Problem to work on = Your answer should be the lines below from the one holding "Information exchange defined" through the one holding "heart-rate|364075005 Heart Rate|", copied exactly and with nothing else.

*** Supplied data ***

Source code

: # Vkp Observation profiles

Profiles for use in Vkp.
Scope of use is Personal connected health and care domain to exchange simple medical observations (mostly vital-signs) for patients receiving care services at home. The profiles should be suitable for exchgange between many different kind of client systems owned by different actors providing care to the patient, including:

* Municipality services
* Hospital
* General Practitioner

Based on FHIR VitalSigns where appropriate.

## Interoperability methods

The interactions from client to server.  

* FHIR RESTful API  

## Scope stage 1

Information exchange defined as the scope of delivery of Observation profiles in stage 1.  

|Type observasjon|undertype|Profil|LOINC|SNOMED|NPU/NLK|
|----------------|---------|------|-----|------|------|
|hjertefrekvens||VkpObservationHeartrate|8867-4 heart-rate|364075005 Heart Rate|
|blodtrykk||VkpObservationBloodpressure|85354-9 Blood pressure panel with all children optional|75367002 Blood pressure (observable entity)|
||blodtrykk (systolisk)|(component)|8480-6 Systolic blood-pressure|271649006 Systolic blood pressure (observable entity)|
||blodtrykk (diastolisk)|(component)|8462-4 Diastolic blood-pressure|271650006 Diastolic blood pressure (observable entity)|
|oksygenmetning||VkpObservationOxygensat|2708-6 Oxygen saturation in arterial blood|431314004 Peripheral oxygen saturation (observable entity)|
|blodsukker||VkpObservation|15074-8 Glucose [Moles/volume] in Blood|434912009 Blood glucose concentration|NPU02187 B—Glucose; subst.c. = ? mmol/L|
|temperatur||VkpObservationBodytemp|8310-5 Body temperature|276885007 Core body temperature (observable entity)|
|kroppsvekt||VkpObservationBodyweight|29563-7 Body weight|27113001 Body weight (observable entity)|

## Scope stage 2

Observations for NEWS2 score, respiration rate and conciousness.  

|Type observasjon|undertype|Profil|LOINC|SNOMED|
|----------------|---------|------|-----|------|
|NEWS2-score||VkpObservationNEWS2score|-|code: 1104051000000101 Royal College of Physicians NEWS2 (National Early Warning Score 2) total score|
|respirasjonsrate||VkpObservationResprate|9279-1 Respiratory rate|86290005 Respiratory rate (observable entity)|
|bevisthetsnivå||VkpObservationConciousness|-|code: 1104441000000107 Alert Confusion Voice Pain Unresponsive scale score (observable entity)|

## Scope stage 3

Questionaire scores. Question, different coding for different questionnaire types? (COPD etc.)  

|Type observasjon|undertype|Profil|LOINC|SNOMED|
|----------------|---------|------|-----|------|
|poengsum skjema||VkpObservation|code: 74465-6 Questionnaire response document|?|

*** End of Supplied data ***

Your solution =
Information exchange defined as the scope of delivery of Observation profiles in stage 1.  

|Type observasjon|undertype|Profil|LOINC|SNOMED|NPU/NLK|
|----------------|---------|------|-----|------|------|
|hjertefrekvens||VkpObservationHeartrate|8867-4 heart-rate|364075005 Heart Rate|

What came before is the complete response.